Da wurde mir zweierlei bewusst: Zum einen, wie privilegiert ich bin, dass ich nicht nur an einem solchen Projekt teilnehmen kann, sondern auch, dass ich ein so hohes Maß an Bildung erhalten habe, dass ich mich in einer gemeinsamen dritten Sprache (Englisch) hätte unterhalten können um mit Menschen aus einem anderen Land und einer anderen Kultur in Kontakt zu treten. Zum zweiten (und das ist noch wichtiger) wurde mir ein Teil meines internalisierten Rassismus bewusst.
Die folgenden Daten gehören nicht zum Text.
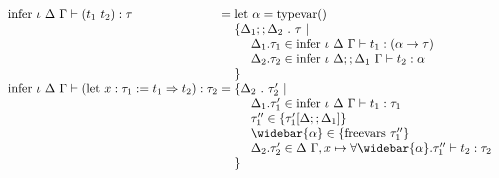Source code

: \documentclass[sigplan,screen]{acmart}
\begin{document}
\begin{figure*}[h]
\[\begin{array}{l @{} l}
      \text{infer } \iota\ \Delta\ \Gamma \vdash 
      (t_1\ t_2) : \tau
      &{} =
      \begin{array}[t]{@{} l}
        \text{let } \alpha = \text{typevar}()
        \\
        \{ \Delta_1;;\Delta_2\ .\ \tau \ |\
        \\
        \ \ \ \ \Delta_1.\tau_1 \in \text{infer } \iota\ \Delta\ \Gamma \vdash t_1 : (\alpha \rightarrow \tau) 
        \\
        \ \ \ \ \Delta_2.\tau_2 \in \text{infer } \iota\ \Delta;;\Delta_1\ \Gamma \vdash t_2 : \alpha
        \\
        \}
      \end{array}
      \\

      \text{infer } \iota\ \Delta\ \Gamma \vdash 
      (\text{let}\ x : \tau_1 := t_1 \Rightarrow t_2) : \tau_2
      &{} =
      \begin{array}[t]{@{} l}
        \{ \Delta_2\ .\ \tau_2' \ |\ 
        \\
        \ \ \ \ \Delta_1.\tau_1' \in \text{infer } \iota\ \Delta\ \Gamma \vdash t_1 : \tau_1
        \\ 
        \ \ \ \ \tau_1'' \in \{\tau_1'[\Delta;;\Delta_1]\}
        \\ 
        \ \ \ \ \widebar{\alpha} \in \{\text{freevars}\ \tau_1''\}
        \\ 
        \ \ \ \ \Delta_2.\tau_2' \in \Delta\ \Gamma,x \mapsto \forall \widebar{\alpha} . \tau_1''
          \vdash t_2 : \tau_2 
        \\
        \} 
      \end{array}
      \\



\end{array}\]
\end{figure*}
\end{document}
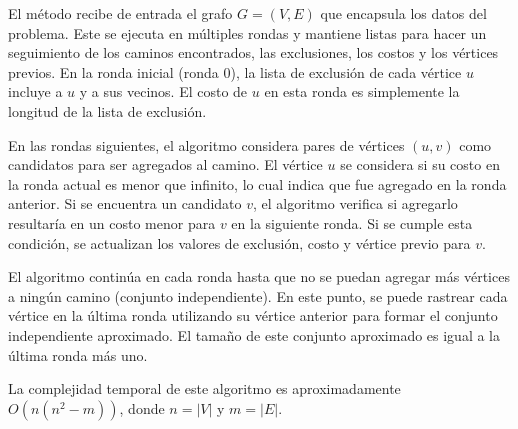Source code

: \documentclass[10pt]{article} %
\begin{document}
	El m\'etodo recibe de entrada el grafo $G=(V, E)$ que encapsula los datos del problema. Este se ejecuta en múltiples rondas y mantiene listas para hacer un seguimiento de los caminos encontrados, las exclusiones, los costos y los vértices previos. En la ronda inicial (ronda 0), la lista de exclusión de cada vértice $u$ incluye a $u$ y a sus vecinos. El costo de $u$ en esta ronda es simplemente la longitud de la lista de exclusión.
	
	En las rondas siguientes, el algoritmo considera pares de vértices $(u, v)$ como candidatos para ser agregados al camino. El vértice $u$ se considera si su costo en la ronda actual es menor que infinito, lo cual indica que fue agregado en la ronda anterior. Si se encuentra un candidato $v$, el algoritmo verifica si agregarlo resultaría en un costo menor para $v$ en la siguiente ronda. Si se cumple esta condición, se actualizan los valores de exclusión, costo y vértice previo para $v$.
	
	El algoritmo continúa en cada ronda hasta que no se puedan agregar más vértices a ningún camino (conjunto independiente). En este punto, se puede rastrear cada vértice en la última ronda utilizando su vértice anterior para formar el conjunto independiente aproximado. El tamaño de este conjunto aproximado es igual a la última ronda más uno. 
	
	La complejidad temporal de este algoritmo es aproximadamente $O(n(n^2-m))$, donde $n = |V|$ y $m = |E|$.
	
\end{document}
Es fällt als Einheimischer leicht, über Menschen aus anderen Ländern zu sagen, sie sollen die Sprache lernen und am besten mit anderen Einheimischen reden, denn so lernt man es schließlich am besten, oder? Einfach mal in ein Café gehen, oder zu einer Veranstaltung, da gibt es immer Menschen, die mit einem reden! Die Angst von nicht-Muttersprachlern davor, sich zum Deppen zu machen, ausgelacht zu werden weil man Worte falsch ausspricht oder nutzt, wird nicht gesehen oder bagatellisiert. Rückblickend erkenne ich, dass ich genau das Verhalten auch gelebt habe. Das war keine schöne Erfahrung, aber eine sehr wichtige, die mir hoffentlich dabei hilft, weiter zu wachsen.
Natürlich hat mir das Praktikum in Schweden außerordentlich gut gefallen, und die professionellen Erfahrungen sind wertvoll. Aber vor allem durch die letzte Erfahrung bin ich vielleicht noch nicht zum jetzigen Zeitpunkt persönlich gewachsen, aber ich habe einen weiteren Baustein für mehr Verständnis und zwischenmenschliche Kompetenz in einer immer internationaler werdenen Welt erhalten.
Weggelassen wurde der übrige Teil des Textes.